Start of DATA EXCERPTS

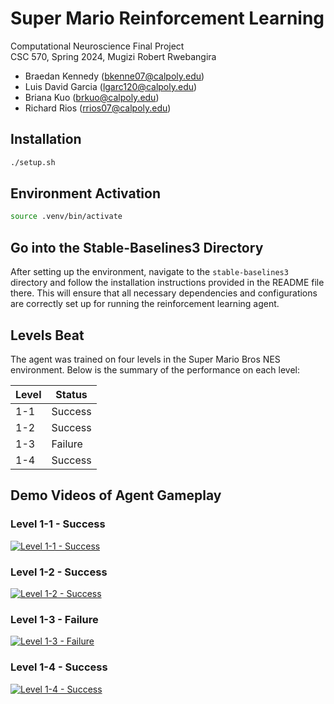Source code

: # Super Mario Reinforcement Learning

Computational Neuroscience Final Project \
CSC 570, Spring 2024, Mugizi Robert Rwebangira

- Braedan Kennedy ([bkenne07@calpoly.edu](mailto:bkenne07@calpoly.edu))
- Luis David Garcia ([lgarc120@calpoly.edu](mailto:lgarc120@calpoly.edu))
- Briana Kuo ([brkuo@calpoly.edu](mailto:brkuo@calpoly.edu))
- Richard Rios ([rrios07@calpoly.edu](mailto:rrios07@calpoly.edu))

## Installation

```bash
./setup.sh
```

## Environment Activation

```bash
source .venv/bin/activate
```

## Go into the Stable-Baselines3 Directory

After setting up the environment, navigate to the `stable-baselines3` directory and follow the installation instructions provided in the README file there. This will ensure that all necessary dependencies and configurations are correctly set up for running the reinforcement learning agent.

## Levels Beat

The agent was trained on four levels in the Super Mario Bros NES environment. Below is the summary of the performance on each level:

| Level | Status   |
|-------|----------|
| 1-1   | Success  |
| 1-2   | Success  |
| 1-3   | Failure  |
| 1-4   | Success  |


## Demo Videos of Agent Gameplay

### Level 1-1 - Success

[![Level 1-1 - Success](https://github.com/kennedyengineering/SuperMarioRL/assets/87344382/fa0c8bd3-d0eb-4a41-b467-651c9d1fc71e)](https://github.com/kennedyengineering/SuperMarioRL/assets/87344382/fa0c8bd3-d0eb-4a41-b467-651c9d1fc71e)

### Level 1-2 - Success

[![Level 1-2 - Success](https://github.com/kennedyengineering/SuperMarioRL/assets/87344382/5b0c314f-32a0-4e38-b5aa-d1c1733e3da4)](https://github.com/kennedyengineering/SuperMarioRL/assets/87344382/5b0c314f-32a0-4e38-b5aa-d1c1733e3da4)

### Level 1-3 - Failure

[![Level 1-3 - Failure](https://github.com/kennedyengineering/SuperMarioRL/assets/87344382/322a0cd5-12b7-4f10-a1c0-208eb2e7c3a7)](https://github.com/kennedyengineering/SuperMarioRL/assets/87344382/322a0cd5-12b7-4f10-a1c0-208eb2e7c3a7)

### Level 1-4 - Success

[![Level 1-4 - Success](https://github.com/kennedyengineering/SuperMarioRL/assets/87344382/18ce0a3d-9b4d-402a-89f4-cd432b8f2ea7)](https://github.com/kennedyengineering/SuperMarioRL/assets/87344382/18ce0a3d-9b4d-402a-89f4-cd432b8f2ea7)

End of DATA EXCERPTS

# TASK PROMPT
Copy out each line carrying the string "Success" from the data.

# TASK RESULT
| 1-1   | Success  |
| 1-2   | Success  |
| 1-4   | Success  |
### Level 1-1 - Success
[![Level 1-1 - Success](https://github.com/kennedyengineering/SuperMarioRL/assets/87344382/fa0c8bd3-d0eb-4a41-b467-651c9d1fc71e)](https://github.com/kennedyengineering/SuperMarioRL/assets/87344382/fa0c8bd3-d0eb-4a41-b467-651c9d1fc71e)
### Level 1-2 - Success
[![Level 1-2 - Success](https://github.com/kennedyengineering/SuperMarioRL/assets/87344382/5b0c314f-32a0-4e38-b5aa-d1c1733e3da4)](https://github.com/kennedyengineering/SuperMarioRL/assets/87344382/5b0c314f-32a0-4e38-b5aa-d1c1733e3da4)
### Level 1-4 - Success
[![Level 1-4 - Success](https://github.com/kennedyengineering/SuperMarioRL/assets/87344382/18ce0a3d-9b4d-402a-89f4-cd432b8f2ea7)](https://github.com/kennedyengineering/SuperMarioRL/assets/87344382/18ce0a3d-9b4d-402a-89f4-cd432b8f2ea7)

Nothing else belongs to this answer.